Exercise requirements
Check each line of the data, and copy those where "scripts" appears.

(Task inputs Opens)

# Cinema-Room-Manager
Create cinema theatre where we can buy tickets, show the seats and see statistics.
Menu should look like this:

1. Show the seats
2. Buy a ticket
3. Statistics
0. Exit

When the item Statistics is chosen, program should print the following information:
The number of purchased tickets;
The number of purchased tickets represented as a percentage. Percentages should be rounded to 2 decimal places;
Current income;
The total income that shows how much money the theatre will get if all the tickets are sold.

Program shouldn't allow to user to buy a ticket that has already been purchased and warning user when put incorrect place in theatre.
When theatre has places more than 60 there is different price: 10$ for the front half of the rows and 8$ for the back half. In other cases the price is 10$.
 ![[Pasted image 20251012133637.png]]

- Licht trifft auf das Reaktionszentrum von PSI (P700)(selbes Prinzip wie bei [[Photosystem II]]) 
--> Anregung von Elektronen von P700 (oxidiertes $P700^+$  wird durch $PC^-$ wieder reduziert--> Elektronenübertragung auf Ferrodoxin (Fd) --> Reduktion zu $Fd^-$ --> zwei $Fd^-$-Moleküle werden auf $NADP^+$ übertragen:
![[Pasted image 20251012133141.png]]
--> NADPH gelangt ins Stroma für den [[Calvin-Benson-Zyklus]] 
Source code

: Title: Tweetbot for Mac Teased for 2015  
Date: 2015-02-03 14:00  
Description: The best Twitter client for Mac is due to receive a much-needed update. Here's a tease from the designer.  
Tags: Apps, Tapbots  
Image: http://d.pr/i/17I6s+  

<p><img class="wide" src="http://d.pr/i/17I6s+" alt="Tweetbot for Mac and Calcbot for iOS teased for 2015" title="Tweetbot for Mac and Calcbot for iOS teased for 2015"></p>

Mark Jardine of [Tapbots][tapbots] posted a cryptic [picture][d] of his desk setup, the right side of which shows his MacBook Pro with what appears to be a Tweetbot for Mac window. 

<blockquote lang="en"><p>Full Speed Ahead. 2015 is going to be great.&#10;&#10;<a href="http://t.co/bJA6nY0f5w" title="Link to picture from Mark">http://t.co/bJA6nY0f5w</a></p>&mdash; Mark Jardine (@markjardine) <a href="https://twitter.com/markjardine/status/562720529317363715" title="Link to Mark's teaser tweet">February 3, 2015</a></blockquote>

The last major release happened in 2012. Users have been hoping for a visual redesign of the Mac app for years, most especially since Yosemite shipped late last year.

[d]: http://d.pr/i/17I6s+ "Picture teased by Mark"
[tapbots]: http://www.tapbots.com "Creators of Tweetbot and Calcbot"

(Task inputs Closes)
(Task inputs Opens)

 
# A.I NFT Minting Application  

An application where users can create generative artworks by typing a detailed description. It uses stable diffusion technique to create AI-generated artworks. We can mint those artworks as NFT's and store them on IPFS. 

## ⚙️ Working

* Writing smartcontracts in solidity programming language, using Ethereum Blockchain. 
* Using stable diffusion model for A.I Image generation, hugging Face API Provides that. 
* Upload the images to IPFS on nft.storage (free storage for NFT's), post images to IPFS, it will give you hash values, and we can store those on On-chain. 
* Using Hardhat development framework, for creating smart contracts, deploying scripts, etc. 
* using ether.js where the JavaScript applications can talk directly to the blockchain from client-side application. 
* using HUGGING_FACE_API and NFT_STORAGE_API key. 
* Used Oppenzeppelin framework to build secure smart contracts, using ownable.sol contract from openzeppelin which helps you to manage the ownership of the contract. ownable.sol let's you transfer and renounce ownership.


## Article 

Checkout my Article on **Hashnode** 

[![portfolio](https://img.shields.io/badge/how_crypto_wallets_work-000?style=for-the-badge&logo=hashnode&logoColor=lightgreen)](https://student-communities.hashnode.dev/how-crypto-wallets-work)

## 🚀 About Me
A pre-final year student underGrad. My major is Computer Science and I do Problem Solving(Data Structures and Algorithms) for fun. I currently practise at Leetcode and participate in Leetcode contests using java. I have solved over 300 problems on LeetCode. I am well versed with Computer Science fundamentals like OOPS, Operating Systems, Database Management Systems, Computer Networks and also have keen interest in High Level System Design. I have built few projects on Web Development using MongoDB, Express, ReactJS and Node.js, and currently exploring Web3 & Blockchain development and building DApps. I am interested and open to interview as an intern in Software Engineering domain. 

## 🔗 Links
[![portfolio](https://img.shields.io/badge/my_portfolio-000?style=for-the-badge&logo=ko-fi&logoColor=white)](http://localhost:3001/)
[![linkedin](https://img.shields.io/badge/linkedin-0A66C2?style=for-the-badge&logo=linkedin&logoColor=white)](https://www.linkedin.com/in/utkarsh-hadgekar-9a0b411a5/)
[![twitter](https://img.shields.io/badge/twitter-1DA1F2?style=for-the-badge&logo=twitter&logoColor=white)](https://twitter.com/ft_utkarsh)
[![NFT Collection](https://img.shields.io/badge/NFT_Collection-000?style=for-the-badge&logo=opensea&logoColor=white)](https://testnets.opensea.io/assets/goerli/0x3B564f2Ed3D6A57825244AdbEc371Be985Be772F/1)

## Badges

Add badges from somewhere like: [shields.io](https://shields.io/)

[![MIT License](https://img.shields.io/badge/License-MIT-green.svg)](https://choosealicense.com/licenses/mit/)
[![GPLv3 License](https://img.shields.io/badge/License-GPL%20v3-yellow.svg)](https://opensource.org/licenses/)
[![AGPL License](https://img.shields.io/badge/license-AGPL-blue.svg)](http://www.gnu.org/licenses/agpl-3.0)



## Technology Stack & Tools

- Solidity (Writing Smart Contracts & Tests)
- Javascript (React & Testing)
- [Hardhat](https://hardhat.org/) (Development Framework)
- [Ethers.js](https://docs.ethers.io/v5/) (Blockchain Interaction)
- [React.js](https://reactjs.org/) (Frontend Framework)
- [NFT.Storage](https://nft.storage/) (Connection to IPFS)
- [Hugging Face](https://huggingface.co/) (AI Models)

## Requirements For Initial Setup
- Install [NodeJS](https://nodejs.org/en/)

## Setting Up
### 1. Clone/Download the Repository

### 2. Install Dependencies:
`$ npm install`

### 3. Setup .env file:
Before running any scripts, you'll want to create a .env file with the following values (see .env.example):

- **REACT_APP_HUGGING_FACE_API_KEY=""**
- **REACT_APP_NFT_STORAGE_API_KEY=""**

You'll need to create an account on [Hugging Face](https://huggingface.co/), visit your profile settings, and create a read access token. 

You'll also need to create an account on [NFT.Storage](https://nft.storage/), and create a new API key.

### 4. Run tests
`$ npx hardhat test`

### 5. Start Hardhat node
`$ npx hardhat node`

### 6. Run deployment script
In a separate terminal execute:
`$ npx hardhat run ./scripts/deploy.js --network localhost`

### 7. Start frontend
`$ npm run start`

(Task inputs Closes)

Response to this exercise
* Using Hardhat development framework, for creating smart contracts, deploying scripts, etc. 
Before running any scripts, you'll want to create a .env file with the following values (see .env.example):
`$ npx hardhat run ./scripts/deploy.js --network localhost`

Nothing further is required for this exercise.